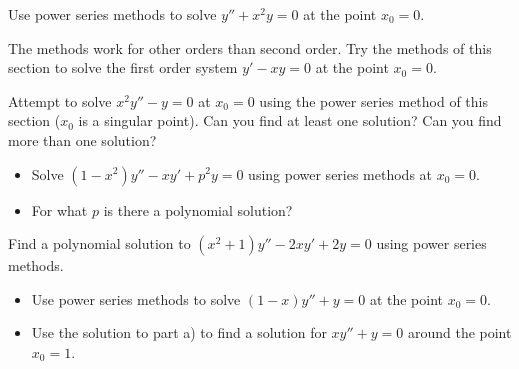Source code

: \documentclass{ximera}
\begin{document}
\begin{exercise}
    Use power series methods to solve $y''+x^2y = 0$ at the point $x_0 = 0$.
\end{exercise}

\begin{exercise} 
    The methods work for other orders than second order.  Try the methods of this section to solve the first order system $y'-xy = 0$ at the point $x_0 = 0$.
\end{exercise}

\begin{exercise}%
    Attempt to solve $x^2 y'' - y = 0$ at $x_0 = 0$ using the power series method of this section ($x_0$ is a singular point). Can you find at least one solution?  Can you find more than one solution?
\end{exercise}

\begin{exercise}%
    \begin{itemize}
        \item Solve $(1-x^2)y''-xy' + p^2y = 0$ using power series methods at $x_0=0$.
        \item For what $p$ is there a polynomial solution?
    \end{itemize}
\end{exercise}

\begin{exercise}
    Find a polynomial solution to $(x^2+1) y''-2xy'+2y = 0$ using power series methods.
\end{exercise}

\begin{exercise}
    \begin{itemize}
        \item Use power series methods to solve $(1-x)y''+y = 0$ at the point $x_0 = 0$.
        \item Use the solution to part a) to find a solution for $xy''+y=0$ around the point $x_0=1$.
    \end{itemize}
\end{exercise}
\end{document}
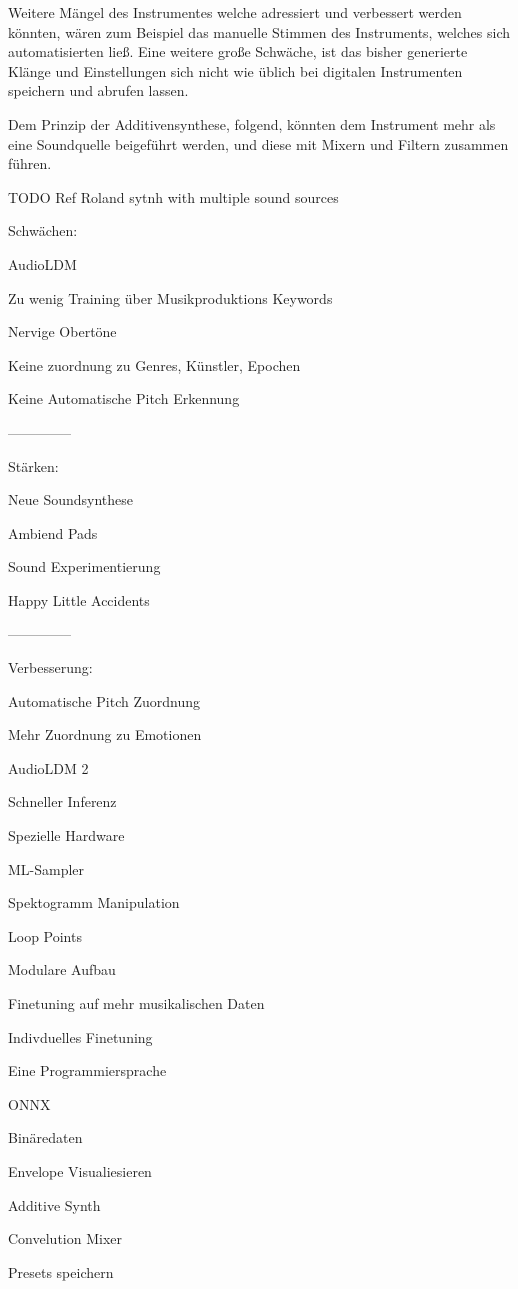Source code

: \documentclass[
  a4paper,  %
  twoside,  %
  bibliography=totoc,
  headsepline,
  cleardoublepage=empty,
  parskip=half,
  draft=false
]{scrbook}
\begin{document}
Weitere Mängel des Instrumentes welche adressiert und verbessert werden könnten, wären zum Beispiel das manuelle Stimmen des Instruments, welches sich automatisierten ließ. Eine weitere große Schwäche, ist das bisher generierte Klänge und Einstellungen sich nicht wie üblich bei digitalen Instrumenten speichern und abrufen lassen. 

Dem Prinzip der Additivensynthese, folgend, könnten dem Instrument mehr als eine Soundquelle beigeführt werden, und diese mit Mixern und Filtern zusammen führen. 


TODO Ref Roland sytnh with multiple sound sources  

Schwächen:

AudioLDM

Zu wenig Training über Musikproduktions Keywords

Nervige Obertöne

Keine zuordnung zu Genres, Künstler, Epochen

Keine Automatische Pitch Erkennung

--------------

Stärken:

Neue Soundsynthese

Ambiend Pads

Sound Experimentierung

Happy Little Accidents


--------------

Verbesserung:

Automatische Pitch Zuordnung

Mehr Zuordnung zu Emotionen 

AudioLDM 2

Schneller Inferenz

Spezielle Hardware 

ML-Sampler

Spektogramm Manipulation 

Loop Points

Modulare Aufbau 

Finetuning auf mehr musikalischen Daten

Indivduelles Finetuning 

Eine Programmiersprache

ONNX

Binäredaten

Envelope Visualiesieren

Additive Synth

Convelution Mixer

Presets speichern 
\end{document}

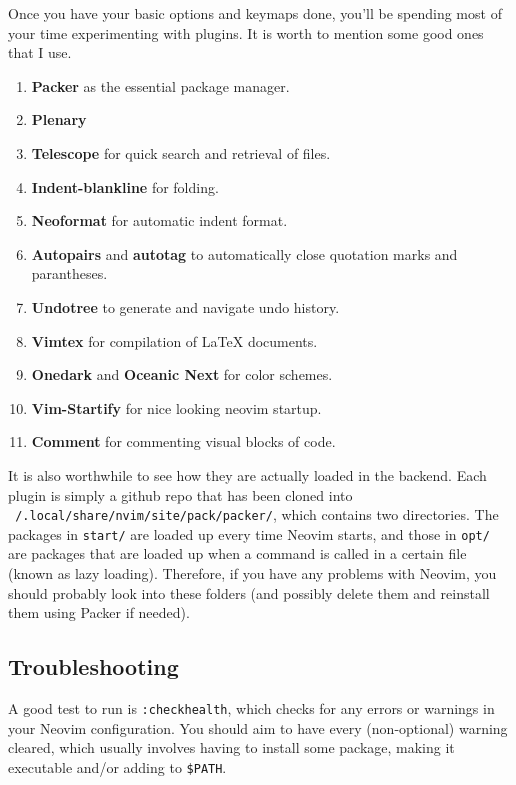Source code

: \documentclass{article}
\theoremstyle{definition}
\begin{document}
    Once you have your basic options and keymaps done, you'll be spending most of your time experimenting with plugins. It is worth to mention some good ones that I use. 
    \begin{enumerate}
      \item \textbf{Packer} as the essential package manager.  
      \item \textbf{Plenary} 
      \item \textbf{Telescope} for quick search and retrieval of files.  
      \item \textbf{Indent-blankline} for folding. 
      \item \textbf{Neoformat} for automatic indent format. 
      \item \textbf{Autopairs} and \textbf{autotag} to automatically close quotation marks and parantheses. 
      \item \textbf{Undotree} to generate and navigate undo history. 
      \item \textbf{Vimtex} for compilation of LaTeX documents. 
      \item \textbf{Onedark} and \textbf{Oceanic Next} for color schemes. 
      \item \textbf{Vim-Startify} for nice looking neovim startup. 
      \item \textbf{Comment} for commenting visual blocks of code. 
    \end{enumerate}

    It is also worthwhile to see how they are actually loaded in the backend. Each plugin is simply a github repo that has been cloned into \texttt{~/.local/share/nvim/site/pack/packer/}, which contains two directories. The packages in \texttt{start/} are loaded up every time Neovim starts, and those in \texttt{opt/} are packages that are loaded up when a command is called in a certain file (known as lazy loading). Therefore, if you have any problems with Neovim, you should probably look into these folders (and possibly delete them and reinstall them using Packer if needed).

  \subsection{Troubleshooting}

    A good test to run is \texttt{:checkhealth}, which checks for any errors or warnings in your Neovim configuration. You should aim to have every (non-optional) warning cleared, which usually involves having to install some package, making it executable and/or adding to \texttt{\$PATH}. 
\end{document}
###
Brief –
Filter the records above down to the lines that hold the string "this".

Exercise result –
    The methods work for other orders than second order.  Try the methods of this section to solve the first order system $y'-xy = 0$ at the point $x_0 = 0$.
    Attempt to solve $x^2 y'' - y = 0$ at $x_0 = 0$ using the power series method of this section ($x_0$ is a singular point). Can you find at least one solution?  Can you find more than one solution?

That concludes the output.